ACTIVITY :: Set down each of the records below exactly as it reads. No pictures go into the copy.
[PROVIDED RECORDS Boundary: Start]
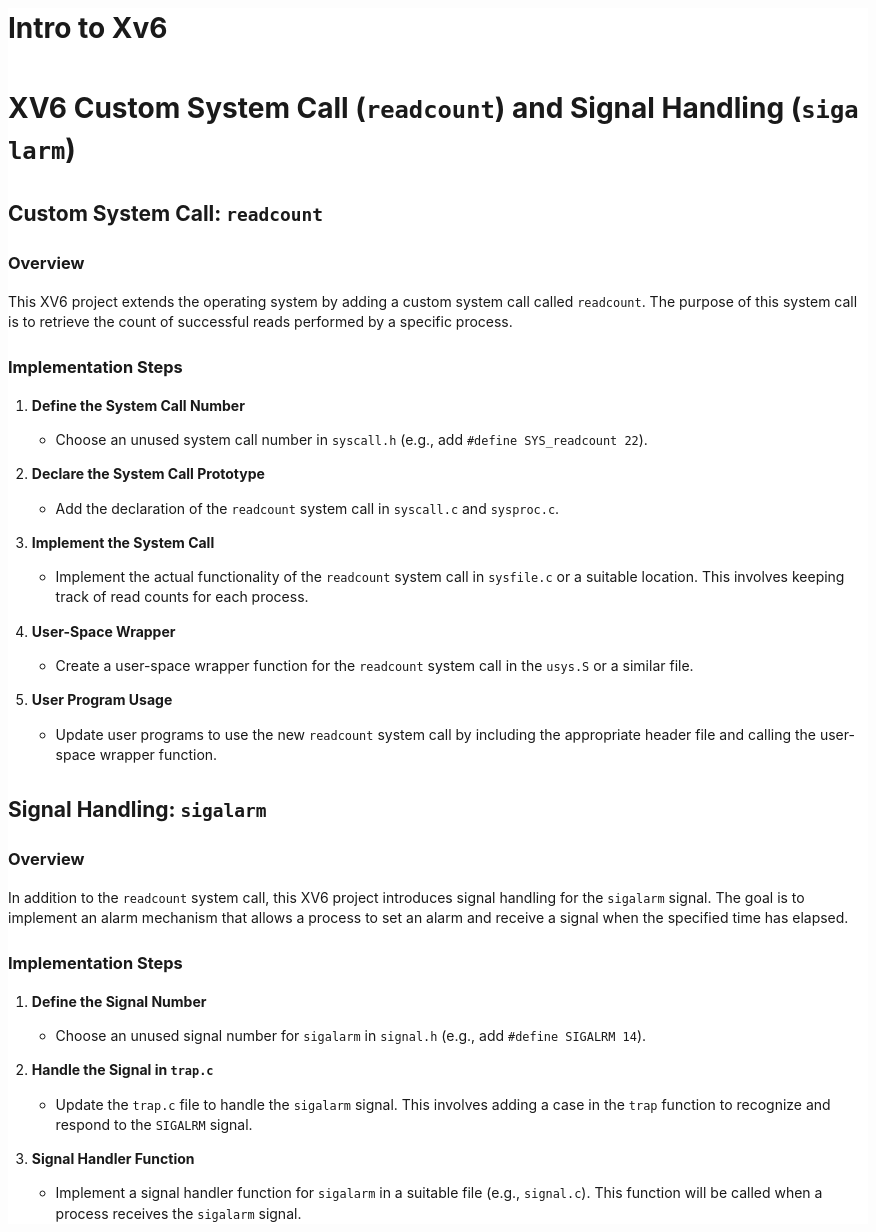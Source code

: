 # Intro to Xv6

# XV6 Custom System Call (`readcount`) and Signal Handling (`sigalarm`)

## Custom System Call: `readcount`

### Overview
This XV6 project extends the operating system by adding a custom system call called `readcount`. The purpose of this system call is to retrieve the count of successful reads performed by a specific process.

### Implementation Steps

1. **Define the System Call Number**
   - Choose an unused system call number in `syscall.h` (e.g., add `#define SYS_readcount 22`).

2. **Declare the System Call Prototype**
   - Add the declaration of the `readcount` system call in `syscall.c` and `sysproc.c`.

3. **Implement the System Call**
   - Implement the actual functionality of the `readcount` system call in `sysfile.c` or a suitable location. This involves keeping track of read counts for each process.

4. **User-Space Wrapper**
   - Create a user-space wrapper function for the `readcount` system call in the `usys.S` or a similar file.

5. **User Program Usage**
   - Update user programs to use the new `readcount` system call by including the appropriate header file and calling the user-space wrapper function.

## Signal Handling: `sigalarm`

### Overview
In addition to the `readcount` system call, this XV6 project introduces signal handling for the `sigalarm` signal. The goal is to implement an alarm mechanism that allows a process to set an alarm and receive a signal when the specified time has elapsed.

### Implementation Steps

1. **Define the Signal Number**
   - Choose an unused signal number for `sigalarm` in `signal.h` (e.g., add `#define SIGALRM 14`).

2. **Handle the Signal in `trap.c`**
   - Update the `trap.c` file to handle the `sigalarm` signal. This involves adding a case in the `trap` function to recognize and respond to the `SIGALRM` signal.

3. **Signal Handler Function**
   - Implement a signal handler function for `sigalarm` in a suitable file (e.g., `signal.c`). This function will be called when a process receives the `sigalarm` signal.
[PROVIDED RECORDS Boundary: End]
FINAL ANSWER ::
Source code

: # Intro to Xv6

# XV6 Custom System Call (`readcount`) and Signal Handling (`sigalarm`)

## Custom System Call: `readcount`

### Overview
This XV6 project extends the operating system by adding a custom system call called `readcount`. The purpose of this system call is to retrieve the count of successful reads performed by a specific process.

### Implementation Steps

1. **Define the System Call Number**
   - Choose an unused system call number in `syscall.h` (e.g., add `#define SYS_readcount 22`).

2. **Declare the System Call Prototype**
   - Add the declaration of the `readcount` system call in `syscall.c` and `sysproc.c`.

3. **Implement the System Call**
   - Implement the actual functionality of the `readcount` system call in `sysfile.c` or a suitable location. This involves keeping track of read counts for each process.

4. **User-Space Wrapper**
   - Create a user-space wrapper function for the `readcount` system call in the `usys.S` or a similar file.

5. **User Program Usage**
   - Update user programs to use the new `readcount` system call by including the appropriate header file and calling the user-space wrapper function.

## Signal Handling: `sigalarm`

### Overview
In addition to the `readcount` system call, this XV6 project introduces signal handling for the `sigalarm` signal. The goal is to implement an alarm mechanism that allows a process to set an alarm and receive a signal when the specified time has elapsed.

### Implementation Steps

1. **Define the Signal Number**
   - Choose an unused signal number for `sigalarm` in `signal.h` (e.g., add `#define SIGALRM 14`).

2. **Handle the Signal in `trap.c`**
   - Update the `trap.c` file to handle the `sigalarm` signal. This involves adding a case in the `trap` function to recognize and respond to the `SIGALRM` signal.

3. **Signal Handler Function**
   - Implement a signal handler function for `sigalarm` in a suitable file (e.g., `signal.c`). This function will be called when a process receives the `sigalarm` signal.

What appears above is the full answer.